今年の寄付は、過去に製作したピースユニフォームを組み合わせたマッシュアップユニフォームの売上から行われ、広島県サッカー協会にも寄付がなされました。宗政潤一郎会長は「広島と長崎は平和教育においては他県とは異なる温度差がある。平和の大切さを訴えていかねばならない」と述べ、平和学習の重要性を強調しました。
平和学習の内容
このイベントでは、大会の翌日に約50名のスタッフと選手たちが広島平和記念資料館を訪れました。ここでは、広島市立基町高校の生徒たちが過去の被爆体験をもとに描いた原爆絵画展も見学しました。その中の展示は、被爆の実相を伝えるために多くの時間をかけて作成されたもので、観覧者に強いメッセージを送ります。

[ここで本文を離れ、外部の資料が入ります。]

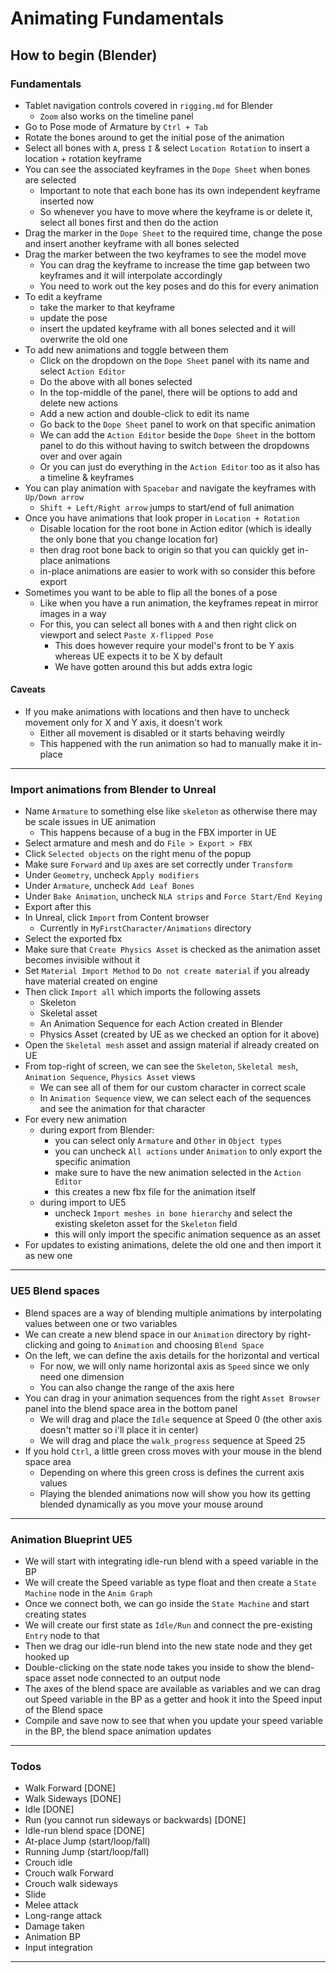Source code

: # Animating Fundamentals

## How to begin (Blender)

### Fundamentals

- Tablet navigation controls covered in `rigging.md` for Blender
  - `Zoom` also works on the timeline panel
- Go to Pose mode of Armature by `Ctrl + Tab`
- Rotate the bones around to get the initial pose of the animation
- Select all bones with `A`, press `I` & select `Location Rotation` to insert a location + rotation keyframe
- You can see the associated keyframes in the `Dope Sheet` when bones are selected
  - Important to note that each bone has its own independent keyframe inserted now
  - So whenever you have to move where the keyframe is or delete it, select all bones first and then do the action
- Drag the marker in the `Dope Sheet` to the required time, change the pose and insert another keyframe with all bones selected
- Drag the marker between the two keyframes to see the model move
  - You can drag the keyframe to increase the time gap between two keyframes and it will interpolate accordingly
  - You need to work out the key poses and do this for every animation
- To edit a keyframe
  - take the marker to that keyframe
  - update the pose
  - insert the updated keyframe with all bones selected and it will overwrite the old one
- To add new animations and toggle between them
  - Click on the dropdown on the `Dope Sheet` panel with its name and select `Action Editor`
  - Do the above with all bones selected
  - In the top-middle of the panel, there will be options to add and delete new actions
  - Add a new action and double-click to edit its name
  - Go back to the `Dope Sheet` panel to work on that specific animation
  - We can add the `Action Editor` beside the `Dope Sheet` in the bottom panel to do this without having to switch between the dropdowns over and over again
  - Or you can just do everything in the `Action Editor` too as it also has a timeline & keyframes
- You can play animation with `Spacebar` and navigate the keyframes with `Up/Down arrow`
  - `Shift + Left/Right arrow` jumps to start/end of full animation
- Once you have animations that look proper in `Location + Rotation`
  - Disable location for the root bone in Action editor (which is ideally the only bone that you change location for)
  - then drag root bone back to origin so that you can quickly get in-place animations
  - in-place animations are easier to work with so consider this before export
- Sometimes you want to be able to flip all the bones of a pose
  - Like when you have a run animation, the keyframes repeat in mirror images in a way
  - For this, you can select all bones with `A` and then right click on viewport and select `Paste X-flipped Pose`
    - This does however require your model's front to be Y axis whereas UE expects it to be X by default
    - We have gotten around this but adds extra logic

#### Caveats

- If you make animations with locations and then have to uncheck movement only for X and Y axis, it doesn't work
  - Either all movement is disabled or it starts behaving weirdly
  - This happened with the run animation so had to manually make it in-place 

---

### Import animations from Blender to Unreal

- Name `Armature` to something else like `skeleton` as otherwise there may be scale issues in UE animation
  - This happens because of a bug in the FBX importer in UE
- Select armature and mesh and do `File > Export > FBX`
- Click `Selected objects` on the right menu of the popup
- Make sure `Forward` and `Up` axes are set correctly under `Transform`
- Under `Geometry`, uncheck `Apply modifiers`
- Under `Armature`, uncheck `Add Leaf Bones`
- Under `Bake Animation`, uncheck `NLA strips` and `Force Start/End Keying`
- Export after this
- In Unreal, click `Import` from Content browser
  - Currently in `MyFirstCharacter/Animations` directory
- Select the exported fbx
- Make sure that `Create Physics Asset` is checked as the animation asset becomes invisible without it
- Set `Material Import Method` to `Do not create material` if you already have material created on engine
- Then click `Import all` which imports the following assets
  - Skeleton 
  - Skeletal asset
  - An Animation Sequence for each Action created in Blender
  - Physics Asset (created by UE as we checked an option for it above)
- Open the `Skeletal mesh` asset and assign material if already created on UE
- From top-right of screen, we can see the `Skeleton`, `Skeletal mesh`, `Animation Sequence`, `Physics Asset` views
  - We can see all of them for our custom character in correct scale
  - In `Animation Sequence` view, we can select each of the sequences and see the animation for that character
- For every new animation
  - during export from Blender: 
    - you can select only `Armature` and `Other` in `Object types`
    - you can uncheck `All actions` under `Animation` to only export the specific animation
    - make sure to have the new animation selected in the `Action Editor`
    - this creates a new fbx file for the animation itself
  - during import to UE5
    - uncheck `Import meshes in bone hierarchy` and select the existing skeleton asset for the `Skeleton` field
    - this will only import the specific animation sequence as an asset
- For updates to existing animations, delete the old one and then import it as new one

---

### UE5 Blend spaces

- Blend spaces are a way of blending multiple animations by interpolating values between one or two variables
- We can create a new blend space in our `Animation` directory by right-clicking and going to `Animation` and choosing `Blend Space`
- On the left, we can define the axis details for the horizontal and vertical
  - For now, we will only name horizontal axis as `Speed` since we only need one dimension
  - You can also change the range of the axis here
- You can drag in your animation sequences from the right `Asset Browser` panel into the blend space area in the bottom panel
  - We will drag and place the `Idle` sequence at Speed 0 (the other axis doesn't matter so i'll place it in center)
  - We will drag and place the `walk_progress` sequence at Speed 25
- If you hold `Ctrl`, a little green cross moves with your mouse in the blend space area
  - Depending on where this green cross is defines the current axis values
  - Playing the blended animations now will show you how its getting blended dynamically as you move your mouse around

---

### Animation Blueprint UE5

- We will start with integrating idle-run blend with a speed variable in the BP
- We will create the Speed variable as type float and then create a `State Machine` node in the `Anim Graph`
- Once we connect both, we can go inside the `State Machine` and start creating states
- We will create our first state as `Idle/Run` and connect the pre-existing `Entry` node to that
- Then we drag our idle-run blend into the new state node and they get hooked up
- Double-clicking on the state node takes you inside to show the blend-space asset node connected to an output node
- The axes of the blend space are available as variables and we can drag out Speed variable in the BP as a getter and hook it into the Speed input of the Blend space
- Compile and save now to see that when you update your speed variable in the BP, the blend space animation updates

---

### Todos

- Walk Forward [DONE]
- Walk Sideways [DONE]
- Idle [DONE]
- Run (you cannot run sideways or backwards) [DONE]
- Idle-run blend space [DONE]
- At-place Jump (start/loop/fall)
- Running Jump (start/loop/fall)
- Crouch idle
- Crouch walk Forward
- Crouch walk sideways
- Slide
- Melee attack
- Long-range attack
- Damage taken
- Animation BP
- Input integration

---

生徒たちは「辛い体験を描くのはとても難しかったが、それを表現する必要がある」と語ります。彼女たちが描いた絵は、過去の出来事を忘れないための大切な手段です。このような試みを通じて、選手たちは平和の重みや、そのために何ができるかを考える機会を得ました。
自由にサッカーができる今への感謝
試合の後には、原爆死没者慰霊碑への献花が行われ、選手たちは真剣な表情で手を合わせました。広島の選手は「今、自由にサッカーができることに感謝を感じる」と語り、長崎の選手は「未来の子どもたちにスポーツを通じて平和を伝えたい」との想いを語りました。

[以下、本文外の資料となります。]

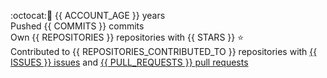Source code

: :octocat::birthday: {{ ACCOUNT_AGE }} years  
Pushed {{ COMMITS }} commits  
Own {{ REPOSITORIES }} repositories with {{ STARS }} :star:  
Contributed to {{ REPOSITORIES_CONTRIBUTED_TO }} repositories with [{{ ISSUES }} issues](https://github.com/issues?q=is%3Aissue+author%3Aeoli3n) and [{{ PULL_REQUESTS }} pull requests](https://github.com/pulls?q=is%3Apr+author%3Aeoli3n+)
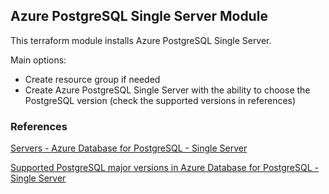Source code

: ## Azure PostgreSQL Single Server Module

This terraform module installs Azure PostgreSQL Single Server.

Main options: 

- Create resource group if needed
- Create Azure PostgreSQL Single Server with the ability to choose the PostgreSQL version (check the supported versions in references)

### References

[Servers - Azure Database for PostgreSQL - Single Server](https://learn.microsoft.com/en-us/azure/postgresql/single-server/concepts-servers)

[Supported PostgreSQL major versions in Azure Database for PostgreSQL - Single Server](https://docs.microsoft.com/en-us/azure/postgresql/single-server/concepts-supported-versions)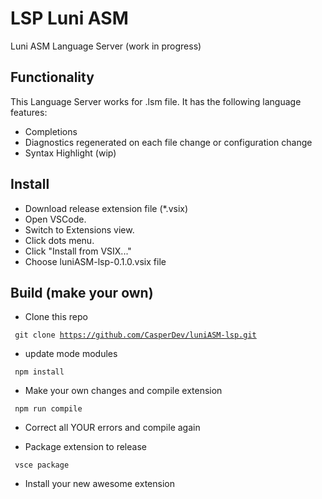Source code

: # LSP Luni ASM

Luni ASM Language Server (work in progress)

## Functionality

This Language Server works for .lsm file. It has the following language features:
- Completions
- Diagnostics regenerated on each file change or configuration change
- Syntax Highlight (wip)

## Install

- Download release extension file (*.vsix)
- Open VSCode.
- Switch to Extensions view.
- Click dots menu.
- Click "Install from VSIX..."
- Choose luniASM-lsp-0.1.0.vsix file

## Build (make your own)
- Clone this repo

<code> git clone https://github.com/CasperDev/luniASM-lsp.git </code>

- update mode modules

<code> npm install </code>

- Make your own changes and compile extension

<code> npm run compile </code>

- Correct all YOUR errors and compile again

- Package extension to release

<code> vsce package </code>

- Install your new awesome extension


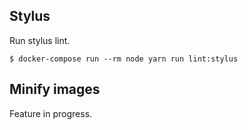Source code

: ## Stylus

Run stylus lint.

    $ docker-compose run --rm node yarn run lint:stylus

## Minify images

Feature in progress.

さらに、広島の村上監督は「サッカーができることが当たり前ではない」と再認識し、監督たちは選手たちに平和の意義を深く理解してもらいたいと願っています。長崎の福田監督は「広島のことを学ぶ貴重な機会だった」と語り、二日間の地元での学びに感謝の意を示しました。
これからのピースマッチ
ピースマッチは、年々その活動を広げ、今後も多くのイベントが予定されています。8月末には小学生大会、9月には女子U-16、さらには来年2月に男子U-17の大会も計画されています。それらのすべての大会において、平和学習が行われる機会が設けられています。宗政会長は「サッカーを通じて平和を伝える活動を今後も続けていく」と意気込みを語っています。
ヒュンメルは、スポーツを通じて平和を訴える活動を展開し続け、人々の意識を高める貢献をしています。サッカーを通じて未来の世代に向けて、重要なメッセージを伝えていくことが期待されるでしょう。